GOLD / papaya / 10206 posts
It was totally fine. I honestly think at her age (2 at the time) she was so self involved (in a good way, 2 year olds don't have a lot of awareness) it didn't occur to her that this wasn't just another awesome thing we did for her. Her reaction was more along the lines of "Oh, you brought me a baby. Thanks. I'm going to go play now." and that was that.
honeydew / 7303 posts
We are in the thick of it right now. Ds is 7 days old today and dd is just over 2.5. We're trying to keep her routine as much as possible, but geez o her tantrums are insane right now. Hoping it gets better. She really loves her baby brother but she's definitely seeking a lot of attention
hostess / wonderful grape / 20803 posts
T was 30 months. He always said he was happy and excited about the baby and has been nothing but awesome to the baby. He did have some meltdowns and behavioral problems a few weeks later and that lasted a few weeks. Also he didn't nap for 2 weeks when the baby came home. Otherwise it's been fine.
pear / 1961 posts
DD1 was 31 months when DD2 was born, and everything was incredibly easy!

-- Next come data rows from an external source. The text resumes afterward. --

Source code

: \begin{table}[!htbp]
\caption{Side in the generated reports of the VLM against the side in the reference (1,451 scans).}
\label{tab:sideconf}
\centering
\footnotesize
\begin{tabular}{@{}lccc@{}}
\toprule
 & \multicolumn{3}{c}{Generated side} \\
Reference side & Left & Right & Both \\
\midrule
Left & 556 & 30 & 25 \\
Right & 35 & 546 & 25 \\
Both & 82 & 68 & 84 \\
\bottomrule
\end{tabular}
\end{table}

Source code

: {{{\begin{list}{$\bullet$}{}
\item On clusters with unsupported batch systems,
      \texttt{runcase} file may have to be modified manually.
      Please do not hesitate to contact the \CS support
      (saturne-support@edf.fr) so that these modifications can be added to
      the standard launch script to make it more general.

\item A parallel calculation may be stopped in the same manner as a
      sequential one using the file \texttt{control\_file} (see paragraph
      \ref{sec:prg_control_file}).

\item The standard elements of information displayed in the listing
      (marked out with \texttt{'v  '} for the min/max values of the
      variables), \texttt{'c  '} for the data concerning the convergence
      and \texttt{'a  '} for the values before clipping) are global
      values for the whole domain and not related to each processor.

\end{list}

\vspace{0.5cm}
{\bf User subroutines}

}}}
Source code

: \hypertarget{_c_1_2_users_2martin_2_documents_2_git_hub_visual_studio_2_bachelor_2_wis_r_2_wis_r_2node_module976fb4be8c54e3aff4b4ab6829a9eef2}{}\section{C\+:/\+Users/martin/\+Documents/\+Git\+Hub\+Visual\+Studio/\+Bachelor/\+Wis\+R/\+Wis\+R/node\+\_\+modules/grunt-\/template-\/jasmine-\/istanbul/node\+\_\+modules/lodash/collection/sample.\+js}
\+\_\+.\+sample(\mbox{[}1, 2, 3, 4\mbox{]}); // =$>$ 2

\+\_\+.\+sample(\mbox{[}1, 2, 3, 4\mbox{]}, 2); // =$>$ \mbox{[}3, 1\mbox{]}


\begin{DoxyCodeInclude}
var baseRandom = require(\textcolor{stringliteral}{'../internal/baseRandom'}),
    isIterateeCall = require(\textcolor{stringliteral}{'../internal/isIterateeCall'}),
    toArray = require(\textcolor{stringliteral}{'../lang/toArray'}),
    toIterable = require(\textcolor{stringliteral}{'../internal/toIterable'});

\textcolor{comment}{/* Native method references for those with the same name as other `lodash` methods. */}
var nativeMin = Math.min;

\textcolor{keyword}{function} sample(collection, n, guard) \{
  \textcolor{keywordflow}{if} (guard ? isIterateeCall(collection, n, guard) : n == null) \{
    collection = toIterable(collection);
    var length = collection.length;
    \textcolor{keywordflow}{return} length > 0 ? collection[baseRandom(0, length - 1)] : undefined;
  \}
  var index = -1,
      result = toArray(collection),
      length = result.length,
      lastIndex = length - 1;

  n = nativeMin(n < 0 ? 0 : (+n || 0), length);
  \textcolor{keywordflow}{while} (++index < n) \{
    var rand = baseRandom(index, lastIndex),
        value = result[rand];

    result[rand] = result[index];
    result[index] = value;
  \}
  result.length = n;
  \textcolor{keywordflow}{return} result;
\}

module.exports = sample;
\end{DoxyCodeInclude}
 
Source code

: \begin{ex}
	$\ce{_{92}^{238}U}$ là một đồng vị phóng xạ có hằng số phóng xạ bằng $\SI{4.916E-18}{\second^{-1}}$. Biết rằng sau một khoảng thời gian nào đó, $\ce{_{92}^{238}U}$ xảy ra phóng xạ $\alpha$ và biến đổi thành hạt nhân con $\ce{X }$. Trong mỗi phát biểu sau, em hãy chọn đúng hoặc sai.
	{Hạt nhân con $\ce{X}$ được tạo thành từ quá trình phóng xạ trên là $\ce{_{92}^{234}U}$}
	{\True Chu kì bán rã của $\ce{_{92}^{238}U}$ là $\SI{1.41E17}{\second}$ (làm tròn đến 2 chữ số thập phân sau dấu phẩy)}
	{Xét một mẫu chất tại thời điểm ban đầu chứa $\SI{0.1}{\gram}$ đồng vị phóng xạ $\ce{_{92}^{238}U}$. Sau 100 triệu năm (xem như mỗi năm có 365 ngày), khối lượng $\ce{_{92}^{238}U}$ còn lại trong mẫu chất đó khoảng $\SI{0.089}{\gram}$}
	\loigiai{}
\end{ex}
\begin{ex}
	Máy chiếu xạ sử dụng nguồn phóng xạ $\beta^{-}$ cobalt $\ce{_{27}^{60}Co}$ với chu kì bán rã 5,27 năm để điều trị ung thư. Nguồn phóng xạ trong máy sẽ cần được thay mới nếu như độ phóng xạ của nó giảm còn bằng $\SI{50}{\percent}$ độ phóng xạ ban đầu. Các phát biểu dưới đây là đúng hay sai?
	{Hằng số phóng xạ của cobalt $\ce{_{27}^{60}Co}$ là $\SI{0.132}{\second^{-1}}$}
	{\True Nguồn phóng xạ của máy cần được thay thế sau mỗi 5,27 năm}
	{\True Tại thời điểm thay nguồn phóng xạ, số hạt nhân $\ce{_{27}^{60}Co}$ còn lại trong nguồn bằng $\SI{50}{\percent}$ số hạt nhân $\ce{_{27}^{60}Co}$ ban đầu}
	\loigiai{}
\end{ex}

No acting out, no potty or sleep regression...nothing! It may have helped that DD2 was born over the holidays so we had a pretty constant stream of family to pay lots of attention to DD1 (or take care of DD2 so we could).
pomelo / 5720 posts
26 months apart to the day. It took DS about 2 months to be "okay" with having DD around. It was a rough couple of months....
honeydew / 7667 posts
DD will be 18 months and I'm hoping it won't be that bad because I'm not the favorite parent, Daddy is!
persimmon / 1147 posts
DD1 was just under 2.5 when DD2 came home. Now at 10 weeks there are more and more easier days but it's still a transition. We didn't have too much jealousy issues but the "terrible twos" have come out in full effect since the baby with lots of tantrums and defiance. I think me being a SAHM has actually made things harder. DD1's entire life has changed to accommodate her sister versus continuing to be in daycare/ preschool. We also have the added challenge that DD2 is colic so when we have bad days with the baby it's bad days for everyone. I hope as the colic passes the baby transition will be easier for everyone.
pear / 1599 posts
DD was 26 months when we had DS 5 weeks ago. It has been pretty seamless. No jealousy. I think she is having a harder time with DH going back to work and patience because we can't do everything exactly when she wants ( like going outside/ park). Nap time was ok with her until this week she fights it, not sure if it had anything to do with DS.
blogger / pomegranate / 3300 posts
My oldest was 8 months when my twins were born so I don't think he really knew what was up. I don't think he can't remember a time he wasn't a big brother. My boys were all 2 when my daughter was born. My oldest turned 3 two weeks after. They loved their little sister. They didn't have much have jealousy they just wanted to play with her all the time and had a hard time understand why she couldn't play yet.
honeydew / 7091 posts
19 months, and it was totally seamless! She loved her baby right away, and didn't seem to mind her coming home with us. I made a point of often saying things like "Hold on baby, I need to help L so you have to wait your turn, it's L's turn now!" Obviously a newborn doesn't care what I do with her, but I think L liked hearing that I was giving her attention over the baby.
papaya / 10560 posts
He was only 17 months but I wanted him to feel included right away. He sat in the hospital bed with me and patted DD, sat in a chair with me at home while I nursed, helped me get diapers, etc. He still is an excellent helper and protector of his sister.
eggplant / 11287 posts
She was only 19 months.... the transition went really well. She seemed to get upset more easily and cried a little bit more for the first couple of days, but then adjusted really well. She's a lovey little girl, so was happy to have a little sister around. It was much smoother than I thought.
My #2 is a spitfire though (AKA she throws tantrums all day long), so I am not thinking her transition to having a baby sister is going to go so well.